Trois questions à Adèle Van Reeth

Adèle Van Reeth, quelle est votre expérience ordinaire de la musique ?
J’écoute de la musique quotidiennement, et ce depuis toujours. Je me souviens de ma joie quand, pour mes six ans, mes parents m’ont offert un poste « radio-cassette » multicolore : je le déplaçais partout avec moi dans la maison pour pouvoir écouter de la musique en permanence. C’est aussi avec ce poste que j’ai commencé à écouter la radio ! J’ai gardé cette habitude aujourd’hui : j’écoute de la musique dès que je ne suis pas en train de travailler, en fin de journée, en courant, en voiture, avec les enfants.
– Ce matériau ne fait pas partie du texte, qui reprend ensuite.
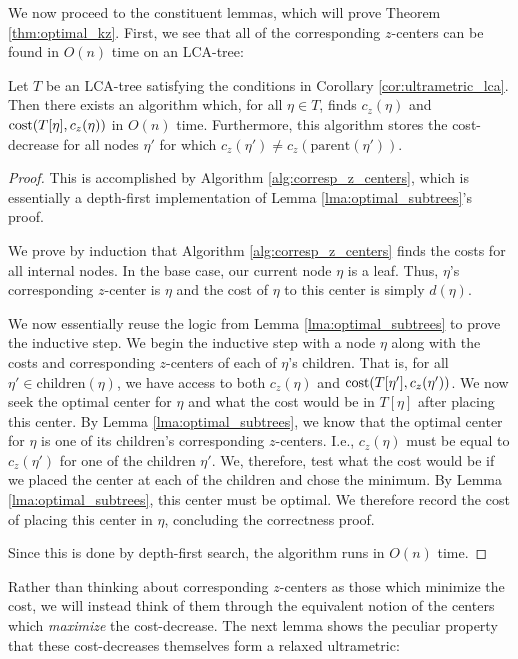 We now proceed to the constituent lemmas, which will prove Theorem \ref{thm:optimal_kz}. First, we see that all of the corresponding $z$-centers can be found in
$O(n)$ time on an LCA-tree:

\begin{lemma}
    \label{lma:cost_decreases_alg}
    Let $T$ be an LCA-tree satisfying the conditions in Corollary \ref{cor:ultrametric_lca}. Then there exists an algorithm which, for all $\eta \in T$, finds $c_z(\eta)$ and
    $\text{cost}(T[\eta], c_z(\eta))$ in $O(n)$ time. Furthermore, this algorithm stores the cost-decrease for all nodes $\eta'$ for which $c_z(\eta') \neq
    c_z(\text{parent}(\eta'))$.
\end{lemma}


\begin{proof}
    This is accomplished by Algorithm \ref{alg:corresp_z_centers}, which is essentially a depth-first implementation of Lemma \ref{lma:optimal_subtrees}'s
    proof.

    We prove by induction that Algorithm \ref{alg:corresp_z_centers} finds the costs for all internal nodes.  In the base case, our current node $\eta$ is
    a leaf. Thus, $\eta$'s corresponding $z$-center is $\eta$ and the cost of $\eta$ to this center is simply $d(\eta)$.

    We now essentially reuse the logic from Lemma \ref{lma:optimal_subtrees} to prove the inductive step. We begin the inductive step with a node $\eta$ along
    with the costs and corresponding $z$-centers of each of $\eta$'s children. That is, for all $\eta' \in \text{children}(\eta)$, we have access to both $c_z(\eta)$
    and $\text{cost}(T[\eta'], c_z(\eta'))$. We now seek the optimal center for $\eta$ and what the cost would be in $T[\eta]$ after placing this center. By Lemma
    \ref{lma:optimal_subtrees}, we know that the optimal center for $\eta$ is one of its children's corresponding $z$-centers. I.e., $c_z(\eta)$ must be equal
    to $c_z(\eta')$ for one of the children $\eta'$. We, therefore, test what the cost would be if we placed the center at each of the children and chose the
    minimum. By Lemma \ref{lma:optimal_subtrees}, this center must be optimal. We therefore record the cost of placing this center in $\eta$, concluding the
    correctness proof.

    Since this is done by depth-first search, the algorithm runs in $O(n)$ time.
\end{proof}


Rather than thinking about corresponding $z$-centers as those which minimize the cost, we will instead think of them through the equivalent notion of the
centers which \emph{maximize} the cost-decrease.  The next lemma shows the peculiar property that these cost-decreases themselves form a relaxed ultrametric:

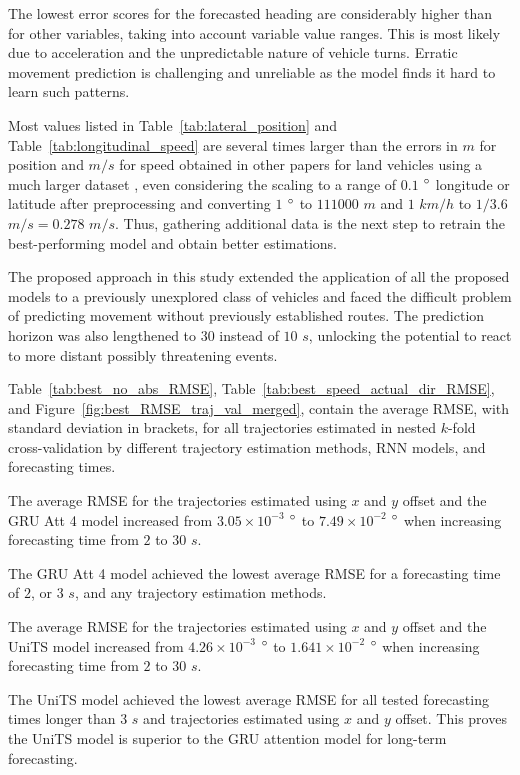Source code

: \documentclass[preprint,12pt]{elsarticle}
\begin{document}
The lowest error scores for the forecasted heading are considerably higher than for other variables, taking into account variable value ranges. This is most likely due to acceleration and the unpredictable nature of vehicle turns. Erratic movement prediction is challenging and unreliable as the model finds it hard to learn such patterns.

Most values listed in Table~\ref{tab:lateral_position} and Table~\ref{tab:longitudinal_speed} are several times larger than the errors in $m$ for position and $m/s$ for speed obtained in other papers for land vehicles using a much larger dataset \cite{altche2017lstm, liu2014vehicle}, even considering the scaling to a range of $0.1$ $\degree$ longitude or latitude after preprocessing and converting $1$ $\degree$ to $111000$ $m$ and $1$ $km/h$ to $1 / 3.6$ $m/s = 0.278$ $m/s$. Thus, gathering additional data is the next step to retrain the best-performing model and obtain better estimations.

The proposed approach in this study extended the application of all the proposed models to a previously unexplored class of vehicles and faced the difficult problem of predicting movement without previously established routes. The prediction horizon was also lengthened to $30$ instead of $10$ $s$, unlocking the potential to react to more distant possibly threatening events.

Table~\ref{tab:best_no_abs_RMSE}, Table~\ref{tab:best_speed_actual_dir_RMSE}, and Figure~\ref{fig:best_RMSE_traj_val_merged}, contain the average RMSE, with standard deviation in brackets, for all trajectories estimated in nested $k$-fold cross-validation by different trajectory estimation methods, RNN models, and forecasting times.

The average RMSE for the trajectories estimated using $x$ and $y$ offset and the GRU Att 4 model increased from $3.05 \times 10^{-3}$ $\degree$ to $7.49 \times 10^{-2}$ $\degree$ when increasing forecasting time from $2$ to $30$ $s$.

The GRU Att 4 model achieved the lowest average RMSE for a forecasting time of $2$, or $3$ $s$, and any trajectory estimation methods.

The average RMSE for the trajectories estimated using $x$ and $y$ offset and the UniTS model increased from $4.26 \times 10^{-3}$ $\degree$ to $1.641 \times 10^{-2}$ $\degree$ when increasing forecasting time from $2$ to $30$ $s$.

The UniTS model achieved the lowest average RMSE for all tested forecasting times longer than $3$ $s$ and trajectories estimated using $x$ and $y$ offset. This proves the UniTS model is superior to the GRU attention model for long-term forecasting.
\end{document}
J’aime tous les styles de musique, j’alterne les grands classiques avec les nouveautés. J’ai aussi toujours joué d’un instrument en dilettante. La musique est un élément central de ma vie quotidienne.
La musique peut se révéler abstraite dans le cas de la musique instrumentale, ou porter un propos dans le cas de la musique vocale. Peut-elle nous amener à penser ?
La musique est un moyen d’accéder au réel sans passer par les mots. Une mélodie, un rythme, un enchaînement d’accords peuvent nous toucher infiniment plus qu’une phrase, précisément parce qu’ils s’adressent à nous sans avoir à être traduits par le langage. La musique crée un rapport immédiat entre ce que nous avons de plus intime et le reste du monde. D’où le fait qu’elle puisse nous bouleverser si facilement, nous émouvoir aux larmes, ou nous donner envie de danser. De Schopenhauer à Clément Rosset, nombreux sont les philosophes qui tiennent la musique pour le mode d’expression ultime de ce qui est.
La musique est enseignée dès la maternelle. Devrait-on en faire de même avec la philosophie ?
Bien sûr ! Je suis résolument pour l’enseignement de la philosophie dès le plus jeune âge. Précisément parce qu’il y a une manière de faire de la philosophie qui, comme la musique, consiste tout simplement à essayer de dire ce qui est et à s’étonner de ce qui existe. Ces questions-là sont les plus simples, et ce sont souvent les plus difficiles à formuler à l’âge adulte. Comme avec un instrument, il faut se familiariser tôt avec la philosophie pour apprendre à la pratiquer. La musique comme la pensée est une affaire de justesse.